【5月25日 AFP】人との接触を急に恐れるようになった世界で今、音声技術に新たな目が向けられている。

 グーグル(Google)の「グーグル・アシスタント(Google Assistant)」やアマゾン(Amazon)の「アレクサ(Alexa)」、アップル(Apple)の「シリ(Siri)」などの音声作動式システムは近年安定した成長傾向にあるが、新型コロナウイルスのパンデミック(世界的な大流行)がその成長を加速させるかもしれないとアナリストらは指摘する。

 音声アシスタントは質問に答えたり買い物をしたりするだけではない。新型ウイルスの予防策として個人間の接触が制限されるなか、関心の高まりが予想される医療分野やその他さまざまなビジネスでも応用されている。

 その一つがスマート住宅の制御だ。

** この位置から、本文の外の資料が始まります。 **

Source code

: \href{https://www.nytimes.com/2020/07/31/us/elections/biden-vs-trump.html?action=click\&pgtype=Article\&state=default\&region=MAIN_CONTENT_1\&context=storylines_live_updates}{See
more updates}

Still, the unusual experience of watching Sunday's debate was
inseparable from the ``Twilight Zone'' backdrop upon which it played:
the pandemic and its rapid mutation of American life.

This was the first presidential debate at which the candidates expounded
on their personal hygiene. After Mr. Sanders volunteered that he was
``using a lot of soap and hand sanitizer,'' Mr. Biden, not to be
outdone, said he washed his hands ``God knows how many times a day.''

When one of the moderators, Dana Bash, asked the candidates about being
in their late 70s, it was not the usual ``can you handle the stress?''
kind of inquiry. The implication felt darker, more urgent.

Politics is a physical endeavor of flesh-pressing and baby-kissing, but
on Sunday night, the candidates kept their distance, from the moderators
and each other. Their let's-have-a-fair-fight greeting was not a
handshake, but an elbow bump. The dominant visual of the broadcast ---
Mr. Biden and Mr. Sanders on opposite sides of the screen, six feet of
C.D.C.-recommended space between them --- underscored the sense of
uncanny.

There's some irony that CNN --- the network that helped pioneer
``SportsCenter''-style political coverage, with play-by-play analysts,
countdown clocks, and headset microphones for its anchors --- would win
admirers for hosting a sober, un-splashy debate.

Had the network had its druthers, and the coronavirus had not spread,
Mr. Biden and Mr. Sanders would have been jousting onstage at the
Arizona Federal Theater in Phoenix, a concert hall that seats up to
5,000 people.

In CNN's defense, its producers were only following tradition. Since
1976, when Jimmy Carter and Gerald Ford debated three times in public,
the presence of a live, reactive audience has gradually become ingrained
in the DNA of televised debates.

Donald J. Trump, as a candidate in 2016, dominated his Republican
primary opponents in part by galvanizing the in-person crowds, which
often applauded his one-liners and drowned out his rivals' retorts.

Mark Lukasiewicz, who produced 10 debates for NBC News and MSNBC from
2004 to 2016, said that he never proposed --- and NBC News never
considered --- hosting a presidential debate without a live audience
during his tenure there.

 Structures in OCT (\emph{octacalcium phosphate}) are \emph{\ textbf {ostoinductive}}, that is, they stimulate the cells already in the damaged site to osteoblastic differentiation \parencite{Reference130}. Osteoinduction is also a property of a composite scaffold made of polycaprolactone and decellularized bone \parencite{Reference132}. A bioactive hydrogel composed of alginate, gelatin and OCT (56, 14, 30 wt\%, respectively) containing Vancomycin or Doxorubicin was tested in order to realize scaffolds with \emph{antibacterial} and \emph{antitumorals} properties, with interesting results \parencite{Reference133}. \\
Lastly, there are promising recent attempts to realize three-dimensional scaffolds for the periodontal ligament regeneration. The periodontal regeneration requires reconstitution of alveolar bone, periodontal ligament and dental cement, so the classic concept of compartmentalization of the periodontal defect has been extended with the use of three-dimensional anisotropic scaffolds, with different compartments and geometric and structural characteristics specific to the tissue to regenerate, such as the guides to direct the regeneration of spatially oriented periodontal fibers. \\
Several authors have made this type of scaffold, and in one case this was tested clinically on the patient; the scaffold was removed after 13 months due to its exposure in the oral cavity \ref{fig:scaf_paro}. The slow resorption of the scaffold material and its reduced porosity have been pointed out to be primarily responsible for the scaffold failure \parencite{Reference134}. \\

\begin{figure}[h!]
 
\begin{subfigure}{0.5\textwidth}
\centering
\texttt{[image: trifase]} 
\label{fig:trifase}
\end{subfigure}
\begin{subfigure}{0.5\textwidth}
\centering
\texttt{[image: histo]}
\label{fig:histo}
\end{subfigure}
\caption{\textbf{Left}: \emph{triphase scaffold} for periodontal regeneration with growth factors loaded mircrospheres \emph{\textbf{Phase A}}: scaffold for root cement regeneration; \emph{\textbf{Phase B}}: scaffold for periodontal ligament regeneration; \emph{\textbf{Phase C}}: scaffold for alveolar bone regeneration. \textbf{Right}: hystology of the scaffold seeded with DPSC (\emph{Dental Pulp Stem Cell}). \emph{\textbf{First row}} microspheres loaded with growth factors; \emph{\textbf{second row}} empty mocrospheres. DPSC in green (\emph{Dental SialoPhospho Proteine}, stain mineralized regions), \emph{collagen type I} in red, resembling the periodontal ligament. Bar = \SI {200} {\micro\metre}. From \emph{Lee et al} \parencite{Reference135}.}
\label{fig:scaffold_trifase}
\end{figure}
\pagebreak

米調査会社ABIリサーチ(ABI Research)のアナリスト、ジョナサン・コリンズ(Jonathan Collins)氏は「音声はスマート住宅の空間にすでにかなり浸透している。音声で制御することで、スマートフォンからテレビのリモコン、照明スイッチ、温度調節器、ドアノブに至るまで、住宅の中で人がよく触れる表面を触らずに済む」と述べる。

 コリンズ氏は今回のパンデミックによって、「住宅に音声制御を導入する動機とインセンティブが強まり、さらにさまざまなスマート住宅用の機器やアプリに関する認識や採用が促進される」可能性が高いと分析している。

 ABIの推計によると、スマート住宅向け音声制御機器の昨年の出荷台数は1億4100万台に達し、今年は世界全体で30%近い増加が見込まれている。

 コリンズ氏によると、パンデミックの結果として個人間の接触や対面でのやりとりを不要にするために、遠隔操作が可能なスマート錠やスマートインターホン、その他のスマート住宅システムへの関心が高まることが予想されるという。